(Records provided Opens)

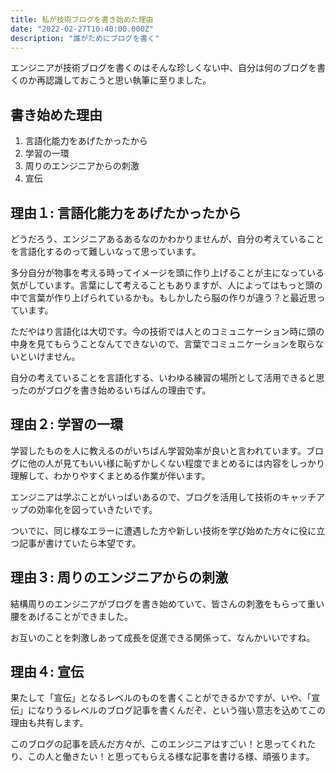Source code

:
 ```yaml
---
title: 私が技術ブログを書き始めた理由
date: "2022-02-27T10:40:00.000Z"
description: "誰がためにブログを書く"
---
```


エンジニアが技術ブログを書くのはそんな珍しくない中、自分は何のブログを書くのか再認識しておこうと思い執筆に至りました。

## 書き始めた理由

1. 言語化能力をあげたかったから
2. 学習の一環
3. 周りのエンジニアからの刺激
4. 宣伝

## 理由１: 言語化能力をあげたかったから

どうだろう、エンジニアあるあるなのかわかりませんが、自分の考えていることを言語化するのって難しいなって思っています。

多分自分が物事を考える時ってイメージを頭に作り上げることが主になっている気がしています。言葉にして考えることもありますが、人によってはもっと頭の中で言葉が作り上げられているかも。もしかしたら脳の作りが違う？と最近思っています。

ただやはり言語化は大切です。今の技術では人とのコミュニケーション時に頭の中身を見てもらうことなんてできないので、言葉でコミュニケーションを取らないといけません。

自分の考えていることを言語化する、いわゆる練習の場所として活用できると思ったのがブログを書き始めるいちばんの理由です。

## 理由２: 学習の一環

学習したものを人に教えるのがいちばん学習効率が良いと言われています。ブログに他の人が見てもいい様に恥ずかしくない程度でまとめるには内容をしっかり理解して、わかりやすくまとめる作業が伴います。

エンジニアは学ぶことがいっぱいあるので、ブログを活用して技術のキャッチアップの効率化を図っていきたいです。

ついでに、同じ様なエラーに遭遇した方や新しい技術を学び始めた方々に役に立つ記事が書けていたら本望です。

## 理由３: 周りのエンジニアからの刺激

結構周りのエンジニアがブログを書き始めていて、皆さんの刺激をもらって重い腰をあげることができました。

お互いのことを刺激しあって成長を促進できる関係って、なんかいいですね。

## 理由４: 宣伝

果たして「宣伝」となるレベルのものを書くことができるかですが、いや、「宣伝」になりうるレベルのブログ記事を書くんだぞ、という強い意志を込めてこの理由も共有します。

このブログの記事を読んだ方々が、このエンジニアはすごい！と思ってくれたり、この人と働きたい！と思ってもらえる様な記事を書ける様、頑張ります。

(Records provided Closes)

Task directions: Tally the lines of the data that contain the word "言語化能力をあげたかったから", and give only that tally.

Exercise answer: 2